Work to complete
Without changing anything, output the records below.

----------

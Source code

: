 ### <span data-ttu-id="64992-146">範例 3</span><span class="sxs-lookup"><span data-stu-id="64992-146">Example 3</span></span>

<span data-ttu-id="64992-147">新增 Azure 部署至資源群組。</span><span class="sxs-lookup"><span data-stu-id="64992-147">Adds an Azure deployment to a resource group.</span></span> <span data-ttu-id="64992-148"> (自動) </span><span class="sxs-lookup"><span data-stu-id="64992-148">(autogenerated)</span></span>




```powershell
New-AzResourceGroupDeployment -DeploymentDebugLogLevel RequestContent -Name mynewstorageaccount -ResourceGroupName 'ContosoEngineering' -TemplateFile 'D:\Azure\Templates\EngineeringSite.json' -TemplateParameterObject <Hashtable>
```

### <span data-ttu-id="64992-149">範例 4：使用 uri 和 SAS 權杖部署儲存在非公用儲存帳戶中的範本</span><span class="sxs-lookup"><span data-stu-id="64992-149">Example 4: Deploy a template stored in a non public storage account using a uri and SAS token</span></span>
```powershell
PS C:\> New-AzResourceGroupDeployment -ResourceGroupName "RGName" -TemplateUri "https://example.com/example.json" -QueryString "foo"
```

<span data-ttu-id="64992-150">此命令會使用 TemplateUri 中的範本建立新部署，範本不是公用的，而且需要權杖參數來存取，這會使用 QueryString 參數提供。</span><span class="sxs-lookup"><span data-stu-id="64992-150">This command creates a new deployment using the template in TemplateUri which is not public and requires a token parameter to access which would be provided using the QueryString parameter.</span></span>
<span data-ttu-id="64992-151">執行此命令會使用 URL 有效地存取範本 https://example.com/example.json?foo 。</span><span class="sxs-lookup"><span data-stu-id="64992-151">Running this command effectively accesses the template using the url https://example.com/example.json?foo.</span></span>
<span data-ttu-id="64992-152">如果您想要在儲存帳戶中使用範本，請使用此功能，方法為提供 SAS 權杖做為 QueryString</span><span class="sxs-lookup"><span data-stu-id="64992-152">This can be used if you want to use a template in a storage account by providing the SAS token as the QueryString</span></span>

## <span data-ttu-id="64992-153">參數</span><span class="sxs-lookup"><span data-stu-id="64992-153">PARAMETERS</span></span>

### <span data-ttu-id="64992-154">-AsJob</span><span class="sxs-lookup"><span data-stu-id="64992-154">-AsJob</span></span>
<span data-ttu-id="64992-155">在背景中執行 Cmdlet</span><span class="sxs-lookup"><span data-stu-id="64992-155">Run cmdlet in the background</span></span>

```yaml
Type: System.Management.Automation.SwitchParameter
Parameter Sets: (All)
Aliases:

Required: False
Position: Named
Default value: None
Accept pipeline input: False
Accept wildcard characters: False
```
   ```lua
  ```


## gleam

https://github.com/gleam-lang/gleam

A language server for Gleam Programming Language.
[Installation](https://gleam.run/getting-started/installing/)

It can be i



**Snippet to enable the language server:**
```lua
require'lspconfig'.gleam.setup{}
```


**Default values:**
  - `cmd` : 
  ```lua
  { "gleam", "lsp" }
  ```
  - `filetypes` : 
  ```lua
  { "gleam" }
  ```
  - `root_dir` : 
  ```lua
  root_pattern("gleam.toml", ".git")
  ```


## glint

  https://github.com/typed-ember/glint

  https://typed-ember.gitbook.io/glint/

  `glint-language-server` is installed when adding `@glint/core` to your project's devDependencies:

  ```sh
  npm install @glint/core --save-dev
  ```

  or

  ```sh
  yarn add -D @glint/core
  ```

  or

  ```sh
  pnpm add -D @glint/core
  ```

----------

Result for this exercise
Source code

: ### <span data-ttu-id="64992-146">範例 3</span><span class="sxs-lookup"><span data-stu-id="64992-146">Example 3</span></span>

<span data-ttu-id="64992-147">新增 Azure 部署至資源群組。</span><span class="sxs-lookup"><span data-stu-id="64992-147">Adds an Azure deployment to a resource group.</span></span> <span data-ttu-id="64992-148"> (自動) </span><span class="sxs-lookup"><span data-stu-id="64992-148">(autogenerated)</span></span>




```powershell
New-AzResourceGroupDeployment -DeploymentDebugLogLevel RequestContent -Name mynewstorageaccount -ResourceGroupName 'ContosoEngineering' -TemplateFile 'D:\Azure\Templates\EngineeringSite.json' -TemplateParameterObject <Hashtable>
```

### <span data-ttu-id="64992-149">範例 4：使用 uri 和 SAS 權杖部署儲存在非公用儲存帳戶中的範本</span><span class="sxs-lookup"><span data-stu-id="64992-149">Example 4: Deploy a template stored in a non public storage account using a uri and SAS token</span></span>
```powershell
PS C:\> New-AzResourceGroupDeployment -ResourceGroupName "RGName" -TemplateUri "https://example.com/example.json" -QueryString "foo"
```

<span data-ttu-id="64992-150">此命令會使用 TemplateUri 中的範本建立新部署，範本不是公用的，而且需要權杖參數來存取，這會使用 QueryString 參數提供。</span><span class="sxs-lookup"><span data-stu-id="64992-150">This command creates a new deployment using the template in TemplateUri which is not public and requires a token parameter to access which would be provided using the QueryString parameter.</span></span>
<span data-ttu-id="64992-151">執行此命令會使用 URL 有效地存取範本 https://example.com/example.json?foo 。</span><span class="sxs-lookup"><span data-stu-id="64992-151">Running this command effectively accesses the template using the url https://example.com/example.json?foo.</span></span>
<span data-ttu-id="64992-152">如果您想要在儲存帳戶中使用範本，請使用此功能，方法為提供 SAS 權杖做為 QueryString</span><span class="sxs-lookup"><span data-stu-id="64992-152">This can be used if you want to use a template in a storage account by providing the SAS token as the QueryString</span></span>

## <span data-ttu-id="64992-153">參數</span><span class="sxs-lookup"><span data-stu-id="64992-153">PARAMETERS</span></span>

### <span data-ttu-id="64992-154">-AsJob</span><span class="sxs-lookup"><span data-stu-id="64992-154">-AsJob</span></span>
<span data-ttu-id="64992-155">在背景中執行 Cmdlet</span><span class="sxs-lookup"><span data-stu-id="64992-155">Run cmdlet in the background</span></span>

```yaml
Type: System.Management.Automation.SwitchParameter
Parameter Sets: (All)
Aliases:

Required: False
Position: Named
Default value: None
Accept pipeline input: False
Accept wildcard characters: False
```
   ```lua
  ```


## gleam

https://github.com/gleam-lang/gleam

A language server for Gleam Programming Language.
[Installation](https://gleam.run/getting-started/installing/)

It can be i



**Snippet to enable the language server:**
```lua
require'lspconfig'.gleam.setup{}
```


**Default values:**
  - `cmd` : 
  ```lua
  { "gleam", "lsp" }
  ```
  - `filetypes` : 
  ```lua
  { "gleam" }
  ```
  - `root_dir` : 
  ```lua
  root_pattern("gleam.toml", ".git")
  ```


## glint

  https://github.com/typed-ember/glint

  https://typed-ember.gitbook.io/glint/

  `glint-language-server` is installed when adding `@glint/core` to your project's devDependencies:

  ```sh
  npm install @glint/core --save-dev
  ```

  or

  ```sh
  yarn add -D @glint/core
  ```

  or

  ```sh
  pnpm add -D @glint/core
  ```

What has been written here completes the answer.